CSAのモデル認証では、特別な製品を除き、認証マークをリ・エキザミネーション・サービスとラベル・サービスのいずれかの方式によって表示することとしています。
この2種類のサービスの特徴を解説します。
1. 双方の表示方法
リ・エキザミネーション・サービス (Re-Examination
Service)
リ・エキザミネーション・サービスは、申請者が製品等にCSAの証明マーク(モノグラム)を印刷・刻印等の適切な方法で表示することにより、CSA証明ずみ製品を示す方式であります。
ラベル・サービス (Label
Service)
ラベル・サービスは、製品に申請者がCSAから購入するデザインの決まったラベルを貼付けることにより、CSAの証明ずみ製品を示す方式であります。
2.
品目によるサービスの指定
CSAは、あらかじめ製品の品目ごとにいずれのサービスによるかを指定しており、申請者が選択することはできません。リ・エクザミネーション・サービスに分類された製品のCSAファイル番号は、接頭記号としてLR(他にFBRなど)をつけ(例:LR123456)、ラベル・サービスにはLL(他にFBLなど)をつけて(例:
LL234567)識別します。
3. 2種類のサービスの由来
この2種類のサービスは、証明後のフォローアップ検査のやり方が異なることによって発生したものであります。
リ・
エキザミネーション・サービスは、CSAマークを表示して製造・出荷される製品を抜取り、工場やCSAで再試験・再調査を行って規格に適合していることを確認することを繰返す方式であります。
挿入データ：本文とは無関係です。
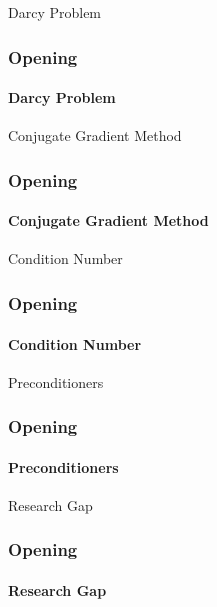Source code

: \begin{frame}{Darcy Problem}
    \frametitle{Opening}
    \framesubtitle{Darcy Problem}
\end{frame}

\begin{frame}{Conjugate Gradient Method}
    \frametitle{Opening}
    \framesubtitle{Conjugate Gradient Method}
\end{frame}

\begin{frame}{Condition Number}
    \frametitle{Opening}
    \framesubtitle{Condition Number}
\end{frame}

\begin{frame}{Preconditioners}
    \frametitle{Opening}
    \framesubtitle{Preconditioners}
\end{frame}

\begin{frame}{Research Gap}
    \frametitle{Opening}
    \framesubtitle{Research Gap}
\end{frame}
この方式では、製品の出荷にシステムとしての制限がないため、申請者は必要な時期に必要な数の製品にCSAマークを表示して出荷することができますので、CSAの工場検査の時点では常に事後の確認となり、不適合製品の発生の防止はすべて申請者の管理に委ねられることになります。
ラベル・サービスは、出荷検査により良品にのみラベルを貼付することで出荷前の選別をシステムとして組み入れることができ、またラベルの使用を管理することによって、必要なときは、CSAの検査員が製品の製造時に検査をおこなうこともできるため、出荷の前に不適合製品を検出できる率が高くなり、出荷後に問題が発生する確率を相対的に少なくなることが期待できます。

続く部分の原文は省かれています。